O BLACK AND UNKNOWN BARDS

by: James Weldon Johnson (1871-1938)

      BLACK and unknown bards of long ago,
      How came your lips to touch the sacred fire?
      How, in your darkness, did you come to know
      The power and beauty of the minstrel's lyre?
      Who first from midst his bonds lifted his eyes?
      Who first from out the still watch, lone and long,
      Feeling the ancient faith of prophets rise
      Within his dark-kept soul, burst into song?
       
      Heart of what slave poured out such melody
      As "Steal away to Jesus"? On its strains
      His spirit must have nightly floated free,
      Though still about his hands he felt his chains.
      Who heard great "Jordan roll"? Whose starward eye
      Saw chariot "swing low"? And who was he
      That breathed that comforting, melodic sigh,
      "Nobody knows de trouble I see"?
       
      What merely living clod, what captive thing,
      Could up toward God through all its darkness grope,
      And find within its deadened heart to sing
      These songs of sorrow, love and faith, and hope?
      How did it catch that subtle undertone,
      That note in music heard not with the ears?
      How sound the elusive reed so seldom blown,
      Which stirs the soul or melts the heart to tears.
       
      Not that great German master in his dream
      Of harmonies that thundered amongst the stars
      At the creation, ever heard a theme
      Nobler than "Go down, Moses." Mark its bars
      How like a mighty trumpet-call they stir
      The blood.
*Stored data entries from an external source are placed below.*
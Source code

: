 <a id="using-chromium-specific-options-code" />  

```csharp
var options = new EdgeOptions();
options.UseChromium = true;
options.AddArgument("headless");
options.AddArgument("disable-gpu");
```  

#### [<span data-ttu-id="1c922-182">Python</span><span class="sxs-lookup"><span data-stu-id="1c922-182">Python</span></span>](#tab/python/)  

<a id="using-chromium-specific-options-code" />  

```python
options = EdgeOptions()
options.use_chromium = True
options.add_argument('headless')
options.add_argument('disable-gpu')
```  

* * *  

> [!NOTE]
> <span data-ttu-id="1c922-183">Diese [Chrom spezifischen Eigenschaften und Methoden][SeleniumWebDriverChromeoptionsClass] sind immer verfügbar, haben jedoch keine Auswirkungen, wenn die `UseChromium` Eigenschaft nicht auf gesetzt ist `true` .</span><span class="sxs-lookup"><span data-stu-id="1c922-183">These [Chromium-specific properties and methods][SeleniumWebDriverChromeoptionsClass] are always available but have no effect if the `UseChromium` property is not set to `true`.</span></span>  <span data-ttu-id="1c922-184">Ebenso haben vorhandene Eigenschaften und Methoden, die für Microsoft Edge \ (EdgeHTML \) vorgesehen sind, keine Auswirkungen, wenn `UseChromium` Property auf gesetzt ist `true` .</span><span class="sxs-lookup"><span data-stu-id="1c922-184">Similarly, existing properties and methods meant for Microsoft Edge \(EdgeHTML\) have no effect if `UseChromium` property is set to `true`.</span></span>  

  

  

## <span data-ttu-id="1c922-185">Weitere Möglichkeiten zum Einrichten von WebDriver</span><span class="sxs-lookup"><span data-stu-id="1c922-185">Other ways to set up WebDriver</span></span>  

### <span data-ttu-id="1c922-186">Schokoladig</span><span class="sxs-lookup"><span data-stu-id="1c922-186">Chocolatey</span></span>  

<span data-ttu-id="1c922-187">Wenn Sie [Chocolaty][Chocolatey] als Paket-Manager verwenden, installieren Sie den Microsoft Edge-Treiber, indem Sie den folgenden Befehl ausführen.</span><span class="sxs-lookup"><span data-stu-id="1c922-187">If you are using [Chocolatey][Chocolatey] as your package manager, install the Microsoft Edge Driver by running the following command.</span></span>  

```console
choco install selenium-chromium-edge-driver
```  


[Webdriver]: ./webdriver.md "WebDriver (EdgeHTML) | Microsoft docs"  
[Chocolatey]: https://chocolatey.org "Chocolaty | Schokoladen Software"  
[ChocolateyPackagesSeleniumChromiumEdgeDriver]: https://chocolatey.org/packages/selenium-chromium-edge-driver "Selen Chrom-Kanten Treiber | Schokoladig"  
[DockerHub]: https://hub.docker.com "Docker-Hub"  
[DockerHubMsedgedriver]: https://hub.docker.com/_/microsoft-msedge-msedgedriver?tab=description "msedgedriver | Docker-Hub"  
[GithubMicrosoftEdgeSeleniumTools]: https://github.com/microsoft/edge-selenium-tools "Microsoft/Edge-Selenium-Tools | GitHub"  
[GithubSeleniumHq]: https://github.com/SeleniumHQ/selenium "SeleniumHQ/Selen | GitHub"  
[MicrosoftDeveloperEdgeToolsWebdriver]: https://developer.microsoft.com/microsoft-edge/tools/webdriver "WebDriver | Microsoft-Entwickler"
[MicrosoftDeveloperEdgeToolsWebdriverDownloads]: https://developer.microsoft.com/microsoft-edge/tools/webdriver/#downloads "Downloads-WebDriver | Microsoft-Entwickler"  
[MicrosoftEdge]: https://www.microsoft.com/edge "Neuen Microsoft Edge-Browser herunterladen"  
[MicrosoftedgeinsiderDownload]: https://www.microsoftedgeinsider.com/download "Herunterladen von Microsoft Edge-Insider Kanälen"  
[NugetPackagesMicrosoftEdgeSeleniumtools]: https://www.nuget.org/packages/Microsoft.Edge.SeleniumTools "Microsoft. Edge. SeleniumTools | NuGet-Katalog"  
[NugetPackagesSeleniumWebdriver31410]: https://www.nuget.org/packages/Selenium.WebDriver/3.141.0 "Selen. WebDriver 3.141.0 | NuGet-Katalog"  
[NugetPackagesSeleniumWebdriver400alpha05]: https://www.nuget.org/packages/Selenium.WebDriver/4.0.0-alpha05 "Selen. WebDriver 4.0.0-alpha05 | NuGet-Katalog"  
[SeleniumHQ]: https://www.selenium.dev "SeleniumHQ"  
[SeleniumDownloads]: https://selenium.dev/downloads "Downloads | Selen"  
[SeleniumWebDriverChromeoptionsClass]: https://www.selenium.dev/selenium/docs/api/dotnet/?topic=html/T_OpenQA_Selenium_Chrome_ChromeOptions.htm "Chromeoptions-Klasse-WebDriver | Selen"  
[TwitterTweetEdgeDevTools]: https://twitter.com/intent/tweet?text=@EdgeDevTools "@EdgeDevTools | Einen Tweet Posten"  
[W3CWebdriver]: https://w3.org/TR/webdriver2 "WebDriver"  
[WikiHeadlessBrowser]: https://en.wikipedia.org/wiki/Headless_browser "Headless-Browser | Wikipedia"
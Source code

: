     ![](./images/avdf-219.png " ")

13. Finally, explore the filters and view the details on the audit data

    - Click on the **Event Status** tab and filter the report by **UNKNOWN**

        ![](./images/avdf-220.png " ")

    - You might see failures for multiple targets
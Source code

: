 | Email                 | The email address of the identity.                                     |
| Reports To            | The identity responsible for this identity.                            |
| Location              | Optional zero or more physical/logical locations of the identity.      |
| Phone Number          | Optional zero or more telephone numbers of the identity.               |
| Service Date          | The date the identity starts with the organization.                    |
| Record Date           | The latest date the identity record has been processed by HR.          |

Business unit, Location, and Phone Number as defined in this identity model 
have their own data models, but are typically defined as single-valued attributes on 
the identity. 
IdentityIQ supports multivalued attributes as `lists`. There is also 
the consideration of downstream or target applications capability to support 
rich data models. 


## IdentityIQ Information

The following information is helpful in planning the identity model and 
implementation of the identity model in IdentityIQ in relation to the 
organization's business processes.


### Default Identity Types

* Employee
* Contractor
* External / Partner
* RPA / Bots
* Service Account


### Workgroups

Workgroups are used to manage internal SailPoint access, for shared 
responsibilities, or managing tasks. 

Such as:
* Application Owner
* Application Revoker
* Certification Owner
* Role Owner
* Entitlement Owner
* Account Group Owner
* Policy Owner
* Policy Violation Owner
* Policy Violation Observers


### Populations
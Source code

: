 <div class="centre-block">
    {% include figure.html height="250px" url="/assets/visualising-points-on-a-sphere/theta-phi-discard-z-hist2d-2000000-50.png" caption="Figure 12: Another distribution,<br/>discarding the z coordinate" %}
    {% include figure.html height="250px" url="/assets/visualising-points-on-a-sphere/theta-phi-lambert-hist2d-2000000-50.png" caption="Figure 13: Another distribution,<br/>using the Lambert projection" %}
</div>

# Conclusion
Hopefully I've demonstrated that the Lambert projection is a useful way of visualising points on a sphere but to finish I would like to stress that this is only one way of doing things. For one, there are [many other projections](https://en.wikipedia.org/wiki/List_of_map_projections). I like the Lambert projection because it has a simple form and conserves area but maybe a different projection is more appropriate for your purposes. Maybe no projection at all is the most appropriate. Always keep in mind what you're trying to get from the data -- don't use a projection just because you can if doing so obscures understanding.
Such are the notes that men have sung
      Going to valorous deeds; such tones there were
      That helped make history when Time was young.
       
      There is a wide, wide wonder in it all,
      That from degraded rest and servile toil
      The fiery spirit of the seer should call
      These simple children of the sun and soil.
      O black slave singers, gone, forgot, unfamed,
      You -- you alone, of all the long, long line
      Of those who've sung untaught, unknown, unnamed,
      Have stretched out upward, seeking the divine.
       
      You sang not deeds of heroes or of kings;
      No chant of bloody war, no exulting pean
      Of arms-won triumphs; but your humble strings
      You touched in chord with music empyrean.
      You sting far better than you knew; the songs
      That for your listeners' hungry hearts sufficed
      Still live, -- but more than this to you belongs:
      You sang a race from wood and stone to Christ.

"O Black and Unknown Bards" is reprinted from The Book of American Negro Poetry. Ed. James Weldon Johnson. New York: Harcourt, Brace and Co., 1922.